村長とだけ挨拶し合い、他の人たちにはお辞儀しておいた。
「君も冒険者なのかね?」
「はい。まだFランク+5ではありますけど」
「ほお。まだ若いのに、たいしたものだ」
おっ、この村長さん、わかってるじゃないか。
「ティラ殿。それでは、さっそく案内を頼もう」
「了解です」
ティラは大勢の男どもを引き連れ、先ほどの門に辿り着いた。また見張り台の上に戻っていた男の人は、慌てて降りてくる。
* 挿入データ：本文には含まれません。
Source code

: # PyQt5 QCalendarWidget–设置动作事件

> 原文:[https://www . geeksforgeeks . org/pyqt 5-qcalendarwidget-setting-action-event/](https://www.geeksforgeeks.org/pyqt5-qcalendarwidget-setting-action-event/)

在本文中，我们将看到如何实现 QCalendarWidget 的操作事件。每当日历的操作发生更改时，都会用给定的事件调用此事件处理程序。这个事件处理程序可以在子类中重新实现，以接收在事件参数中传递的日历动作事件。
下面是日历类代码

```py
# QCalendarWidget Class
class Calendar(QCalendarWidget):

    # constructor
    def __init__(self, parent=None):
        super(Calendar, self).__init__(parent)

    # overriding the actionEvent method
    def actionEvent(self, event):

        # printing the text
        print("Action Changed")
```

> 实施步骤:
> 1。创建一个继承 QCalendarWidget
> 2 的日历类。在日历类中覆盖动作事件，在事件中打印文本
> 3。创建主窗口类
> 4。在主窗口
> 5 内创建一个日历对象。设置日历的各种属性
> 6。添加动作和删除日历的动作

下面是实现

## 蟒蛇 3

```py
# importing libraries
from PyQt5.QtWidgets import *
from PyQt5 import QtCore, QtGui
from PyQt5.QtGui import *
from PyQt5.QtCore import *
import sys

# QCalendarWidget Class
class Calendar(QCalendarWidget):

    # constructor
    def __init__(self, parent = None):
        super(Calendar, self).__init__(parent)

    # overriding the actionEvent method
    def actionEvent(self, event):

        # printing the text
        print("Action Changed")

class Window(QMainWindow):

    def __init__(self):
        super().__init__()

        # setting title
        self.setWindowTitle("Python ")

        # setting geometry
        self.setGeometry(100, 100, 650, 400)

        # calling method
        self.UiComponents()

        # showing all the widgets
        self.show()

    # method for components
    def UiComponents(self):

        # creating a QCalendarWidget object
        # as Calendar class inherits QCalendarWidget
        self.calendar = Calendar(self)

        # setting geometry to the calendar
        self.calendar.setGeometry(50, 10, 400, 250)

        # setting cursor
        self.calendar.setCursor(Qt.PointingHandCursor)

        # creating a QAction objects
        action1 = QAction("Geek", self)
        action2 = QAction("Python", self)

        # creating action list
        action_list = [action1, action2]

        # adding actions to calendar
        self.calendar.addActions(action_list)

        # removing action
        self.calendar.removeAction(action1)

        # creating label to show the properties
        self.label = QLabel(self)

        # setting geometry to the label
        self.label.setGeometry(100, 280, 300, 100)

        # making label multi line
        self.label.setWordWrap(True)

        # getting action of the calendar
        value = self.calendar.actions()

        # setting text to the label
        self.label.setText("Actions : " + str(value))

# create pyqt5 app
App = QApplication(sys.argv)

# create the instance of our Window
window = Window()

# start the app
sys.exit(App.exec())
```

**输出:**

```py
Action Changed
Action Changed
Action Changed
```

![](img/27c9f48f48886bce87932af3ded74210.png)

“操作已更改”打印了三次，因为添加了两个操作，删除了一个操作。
「どうしたんですか? まさか、これから討伐に向かうんですか?」
「いや。実はな、ゴーラドがすでに魔獣は退治されたと言うんだ。確認のために現場に向かうことになった」
男の人は驚き、ティラに向いて顔をしかめる。
「本当だったでしょ?」
ふふん、とばかりに言ってやったら、男の人はㇺッとした。
「ティラちゃん、ガンスと何かあったのか?」
この人、ガンスって言うのか? ゴーラドさんとかなり親しいようだ。
「さっき門を通って外に出ようとしたら、危険だからって止められたんです。もう魔獣はいませんよってお伝えしたんですけど、信じていただけなくて」
「ゴーラド、本当に魔獣は退治されたのか?」
「ああ。俺のパーティーメンバー、このティラちゃんとキルナさんのふたりでな」
「はあっ? この娘っ子が? おいおい、こんな時に、バカな冗談はやめろよ」
「お、おい。ガンス、言葉をわきまえろ」
「そうだぞ、ガンス。村の恩人に失礼なことを言うでない!」
ガンスを叱り飛ばした村長は、とにかく討伐の証を見たいと急かしてきた。
道案内しなければならないので、ティラが先頭になり、川沿いを歩いて行く。
ゴーラドは最後尾をガンスと並んでついてくる。
村長さん以外は、魔獣が退治されたという話を信じ切れていないようで、みな戦々恐々としているようだった。